Leetcode 915. Partition Array into Disjoint Intervals

Problem:

Given an array A, partition it into two (contiguous) subarrays left and right so that:

• Every element in left is less than or equal to every element in right.
• left and right are non-empty.
• left has the smallest possible size.

Return the length of left after such a partitioning.  It is guaranteed that such a partitioning exists.

 

Example 1:

Input: [5,0,3,8,6]
Output: 3
Explanation: left = [5,0,3], right = [8,6]

Example 2:

Input: [1,1,1,0,6,12]
Output: 4
Explanation: left = [1,1,1,0], right = [6,12]

 

Note:

1. 2 <= A.length <= 30000
2. 0 <= A[i] <= 10^6
3. It is guaranteed there is at least one way to partition A as described.

Solution:

　　不得不说，这是道很有意思的题目，虽然只是medium，但要想出O（n）时间复杂度和O（1）空间复杂度的解法也不容易。这道题要求我们划分数组，使得left数组里的最大值不大于right数组中的最小值。因此我们维护两个变量leftMax和maximal，leftMax是已经确定在左侧数组中的最大值，maximal是当前位置左侧的最大值。这里有几个关键点，什么时候maximal等于leftMax，如果A[i]小于leftMax时，如果A[i]是right数组中的，那么right中的A[i]会小于left数组中的leftMax，因此当A[i]小于leftMax时A[i]必然是left数组的右界限，因此i左侧的maximal此时赋值给leftMax。
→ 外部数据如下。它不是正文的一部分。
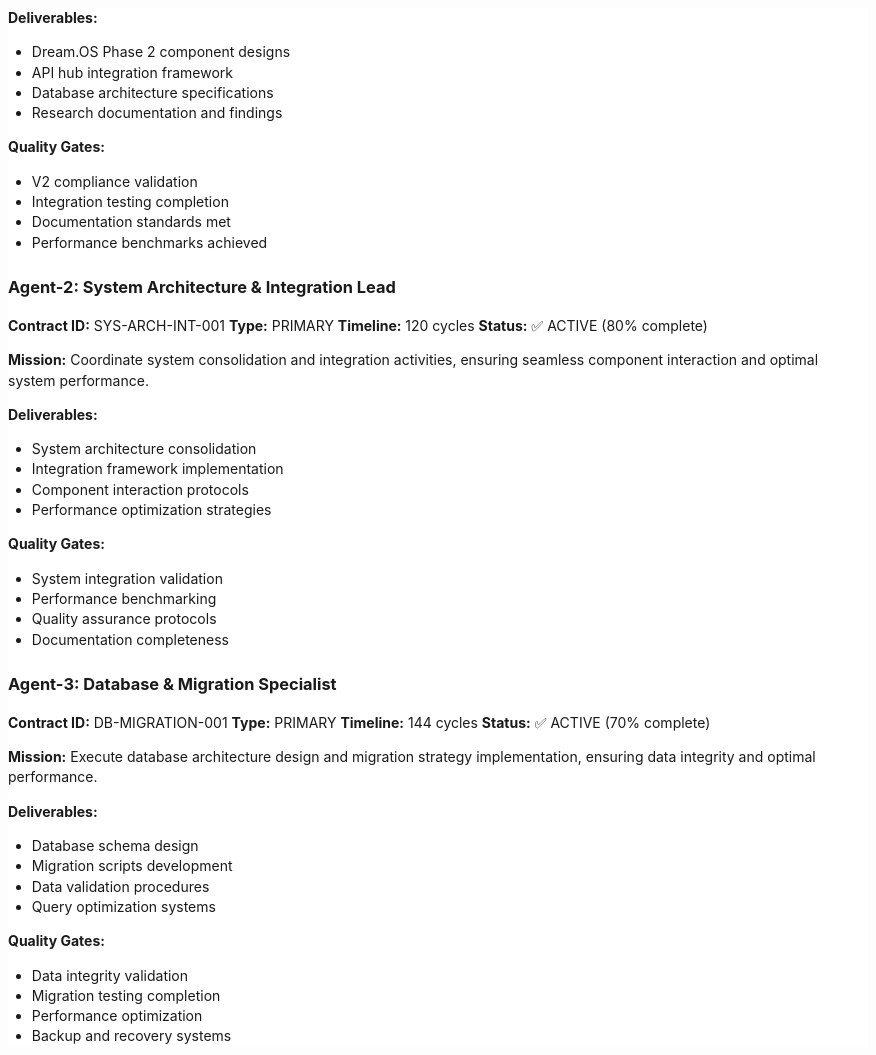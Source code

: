 **Deliverables:**
- Dream.OS Phase 2 component designs
- API hub integration framework
- Database architecture specifications
- Research documentation and findings

**Quality Gates:**
- V2 compliance validation
- Integration testing completion
- Documentation standards met
- Performance benchmarks achieved

### **Agent-2: System Architecture & Integration Lead**
**Contract ID:** SYS-ARCH-INT-001
**Type:** PRIMARY
**Timeline:** 120 cycles
**Status:** ✅ ACTIVE (80% complete)

**Mission:**
Coordinate system consolidation and integration activities, ensuring seamless component interaction and optimal system performance.

**Deliverables:**
- System architecture consolidation
- Integration framework implementation
- Component interaction protocols
- Performance optimization strategies

**Quality Gates:**
- System integration validation
- Performance benchmarking
- Quality assurance protocols
- Documentation completeness

### **Agent-3: Database & Migration Specialist**
**Contract ID:** DB-MIGRATION-001
**Type:** PRIMARY
**Timeline:** 144 cycles
**Status:** ✅ ACTIVE (70% complete)

**Mission:**
Execute database architecture design and migration strategy implementation, ensuring data integrity and optimal performance.

**Deliverables:**
- Database schema design
- Migration scripts development
- Data validation procedures
- Query optimization systems

**Quality Gates:**
- Data integrity validation
- Migration testing completion
- Performance optimization
- Backup and recovery systems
如果A[i]大于leftMax，我们是无法断定A[i]是属于left还是right的，因此我们只需要更新maximal即可。

Code:

 

class Solution {
public:
    int partitionDisjoint(vector<int>& A) {
        int result = 0;
        int leftMax = A[0];
        int maximal = A[0];
        for(int i = 1;i != A.size();++i){
            if(A[i] < leftMax){
                result = i;
                leftMax = maximal;
            }
            else{
                maximal = max(maximal,A[i]);
            }
        }
        return result+1;
    }
};